La mercería fue mucho más que un tiempo de comercio entre mujeres. La mercería atrapaba la sensibilidad de los varones, era como una Gran Superficie pero en pequeño, en donde ordenados los cajones, había de todo. De todísimo. Agujas, dedales, ovillos, botones, tejidos, encargos, más costuras, medias íntimas y de escándalo disimulante, pedidos, tiempos de charleta, sonrisas cómplices y comprensivas, complicidad, profesionalidad, calor, satisfacción, bienestar, radionovela, cotilleo, rubores y franquezas. También lesbos.
Juanita, la mercera, ya ha asumido que el mundo es otro. Y que adiós a los portaligas, a los ligueros, a las manualidades, a las orlas excesivas, y a esa femineidad popular de glamour que hoy ya no se demanda y que se repliega para no volver.
La Gran Superficie se ha comido a la mercería. Apenas está en casa la cajita con sus ovillos, o aquellos dedales defensivos para los dedos y tan llamativos y hasta extraños a la vez.
La mercería destilaba femineidad. Ternura, y hasta tabú. Juanita recuerda más pecados femeninos que el cura del barrio. Porque allí, con poco espacio y toda la magia, las ya abuelas de las chicas de hoy sacaban el revoloteo de sus hormonas y feromonas, y se confesaban. Se confesaban mucho a la mercera. A Juanita.
De todo. La psicología femenina para las distancias cortas también es seda y suavidad, profundidad, fantasía y risa púber o deseosa. La mocita que se sentía mujer, se ponía ruborizada, pero tenía las ideas claras. Quería algo que la hiciese atractiva y que pudiese agradar a la grey varonil.
La mercería era como una segunda peluquería,-ahora de la ropa-, y en donde la señora de toda edad se abría y se daba a conocer a través de sus compras y pedidos.

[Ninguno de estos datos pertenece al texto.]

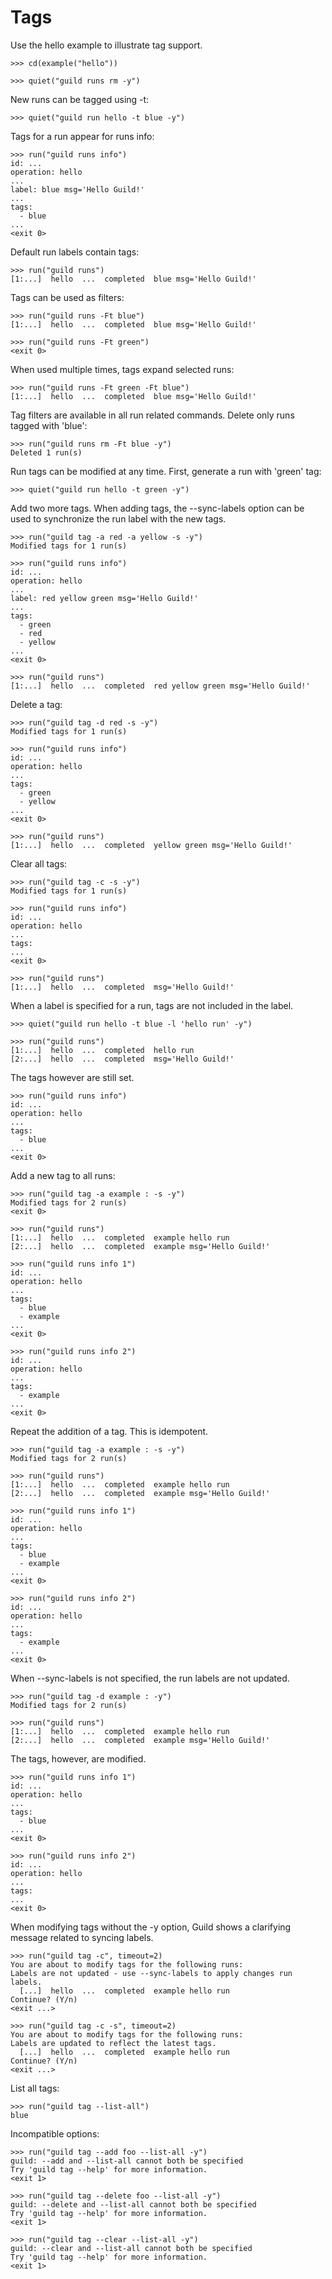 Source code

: # Tags

Use the hello example to illustrate tag support.

    >>> cd(example("hello"))

    >>> quiet("guild runs rm -y")

New runs can be tagged using -t:

    >>> quiet("guild run hello -t blue -y")

Tags for a run appear for runs info:

    >>> run("guild runs info")
    id: ...
    operation: hello
    ...
    label: blue msg='Hello Guild!'
    ...
    tags:
      - blue
    ...
    <exit 0>

Default run labels contain tags:

    >>> run("guild runs")
    [1:...]  hello  ...  completed  blue msg='Hello Guild!'

Tags can be used as filters:

    >>> run("guild runs -Ft blue")
    [1:...]  hello  ...  completed  blue msg='Hello Guild!'

    >>> run("guild runs -Ft green")
    <exit 0>

When used multiple times, tags expand selected runs:

    >>> run("guild runs -Ft green -Ft blue")
    [1:...]  hello  ...  completed  blue msg='Hello Guild!'

Tag filters are available in all run related commands. Delete only
runs tagged with 'blue':

    >>> run("guild runs rm -Ft blue -y")
    Deleted 1 run(s)

Run tags can be modified at any time. First, generate a run with
'green' tag:

    >>> quiet("guild run hello -t green -y")

Add two more tags. When adding tags, the --sync-labels option can be
used to synchronize the run label with the new tags.

    >>> run("guild tag -a red -a yellow -s -y")
    Modified tags for 1 run(s)

    >>> run("guild runs info")
    id: ...
    operation: hello
    ...
    label: red yellow green msg='Hello Guild!'
    ...
    tags:
      - green
      - red
      - yellow
    ...
    <exit 0>

    >>> run("guild runs")
    [1:...]  hello  ...  completed  red yellow green msg='Hello Guild!'

Delete a tag:

    >>> run("guild tag -d red -s -y")
    Modified tags for 1 run(s)

    >>> run("guild runs info")
    id: ...
    operation: hello
    ...
    tags:
      - green
      - yellow
    ...
    <exit 0>

    >>> run("guild runs")
    [1:...]  hello  ...  completed  yellow green msg='Hello Guild!'

Clear all tags:

    >>> run("guild tag -c -s -y")
    Modified tags for 1 run(s)

    >>> run("guild runs info")
    id: ...
    operation: hello
    ...
    tags:
    ...
    <exit 0>

    >>> run("guild runs")
    [1:...]  hello  ...  completed  msg='Hello Guild!'

When a label is specified for a run, tags are not included in the
label.

    >>> quiet("guild run hello -t blue -l 'hello run' -y")

    >>> run("guild runs")
    [1:...]  hello  ...  completed  hello run
    [2:...]  hello  ...  completed  msg='Hello Guild!'

The tags however are still set.

    >>> run("guild runs info")
    id: ...
    operation: hello
    ...
    tags:
      - blue
    ...
    <exit 0>

Add a new tag to all runs:

    >>> run("guild tag -a example : -s -y")
    Modified tags for 2 run(s)
    <exit 0>

    >>> run("guild runs")
    [1:...]  hello  ...  completed  example hello run
    [2:...]  hello  ...  completed  example msg='Hello Guild!'

    >>> run("guild runs info 1")
    id: ...
    operation: hello
    ...
    tags:
      - blue
      - example
    ...
    <exit 0>

    >>> run("guild runs info 2")
    id: ...
    operation: hello
    ...
    tags:
      - example
    ...
    <exit 0>

Repeat the addition of a tag. This is idempotent.

    >>> run("guild tag -a example : -s -y")
    Modified tags for 2 run(s)

    >>> run("guild runs")
    [1:...]  hello  ...  completed  example hello run
    [2:...]  hello  ...  completed  example msg='Hello Guild!'

    >>> run("guild runs info 1")
    id: ...
    operation: hello
    ...
    tags:
      - blue
      - example
    ...
    <exit 0>

    >>> run("guild runs info 2")
    id: ...
    operation: hello
    ...
    tags:
      - example
    ...
    <exit 0>

When --sync-labels is not specified, the run labels are not updated.

    >>> run("guild tag -d example : -y")
    Modified tags for 2 run(s)

    >>> run("guild runs")
    [1:...]  hello  ...  completed  example hello run
    [2:...]  hello  ...  completed  example msg='Hello Guild!'

The tags, however, are modified.

    >>> run("guild runs info 1")
    id: ...
    operation: hello
    ...
    tags:
      - blue
    ...
    <exit 0>

    >>> run("guild runs info 2")
    id: ...
    operation: hello
    ...
    tags:
    ...
    <exit 0>

When modifying tags without the -y option, Guild shows a clarifying
message related to syncing labels.

    >>> run("guild tag -c", timeout=2)
    You are about to modify tags for the following runs:
    Labels are not updated - use --sync-labels to apply changes run labels.
      [...]  hello  ...  completed  example hello run
    Continue? (Y/n)
    <exit ...>

    >>> run("guild tag -c -s", timeout=2)
    You are about to modify tags for the following runs:
    Labels are updated to reflect the latest tags.
      [...]  hello  ...  completed  example hello run
    Continue? (Y/n)
    <exit ...>

List all tags:

    >>> run("guild tag --list-all")
    blue

Incompatible options:

    >>> run("guild tag --add foo --list-all -y")
    guild: --add and --list-all cannot both be specified
    Try 'guild tag --help' for more information.
    <exit 1>

    >>> run("guild tag --delete foo --list-all -y")
    guild: --delete and --list-all cannot both be specified
    Try 'guild tag --help' for more information.
    <exit 1>

    >>> run("guild tag --clear --list-all -y")
    guild: --clear and --list-all cannot both be specified
    Try 'guild tag --help' for more information.
    <exit 1>
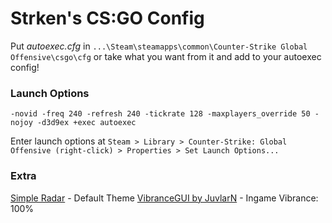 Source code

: # Strken's CS:GO Config

Put *autoexec.cfg* in `...\Steam\steamapps\common\Counter-Strike Global Offensive\csgo\cfg` or take what you want from it and add to your autoexec config! 

### Launch Options

	-novid -freq 240 -refresh 240 -tickrate 128 -maxplayers_override 50 -nojoy -d3d9ex +exec autoexec

Enter launch options at `Steam > Library > Counter-Strike: Global Offensive (right-click) > Properties > Set Launch Options...`

### Extra

[Simple Radar](http://simpleradar.com/) - Default Theme
[VibranceGUI by JuvlarN](http://vibrancegui.com/) - Ingame Vibrance: 100%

Sí. Había mirones en las proximidades de las mercerías. Porque la represión era potente y los espacios reducidos. Los tíos, disimulaban ...
La chica, la mujer, la sorpresa, no iban a estar con el serio y sesudo cura de la Iglesia cercana. A un cura, una chica no podía confiarle sus aspiraciones y sus deseos fervientes y reales. Porque entonces una mujer era el pecado, el problema, la tentación, la de no molestar y estar en casa, la de la pata quebrada, la que nunca sabría mandar, o la que no importaba demasiado que estudiara y se formara. ¿Para qué? ...
La mujer debía tocar a la puerta del azar, y encontrar un pleno acierto en el hombre que depositaba la ternura de sus ojazos. Debía ser contenida, hablar bajo, vestir tapada, contener su humano deseo, renunciar al éxito de las heróicas divas que llamaban guarras, y su tiempo menor era disimular mucho, escuchar a la radiofónica "Señora Francis" que era un hombre, y tener mucho cuidado en no llamar la atención. ¡Ni para bien! ...
La mercería podía salir a su rescate. Todo solo podía parecer un trabajo, la voz podía ser realmente femenina y hasta para mal. Pero allí adentro había el oxígeno de aquel tiempo, rebeldía contra la resignación, risitas pudibundas, y hasta señorongas decididas a pescar al primer incauto que pudieran pillar. Me da igual que la mercería apenas resista ya el imperio evolutivo del tiempo.
Y sé que en las mercerías hubo sueños y esperanzas, y cuajaron algunas ilusiones femeninas, y la mujer soñó con su chico de la película, y también igualmente con que se movía y daba rienda suelta a una especie de Noche de Reyes. La mercería fue un frasquito de vida, como lo es un kiosko, o una posada anónima en una carretera, o como la nostalgia de una mágica estación de un tren que ya no pasa. Pero que en tiempos lo cogió Penélope para no volver.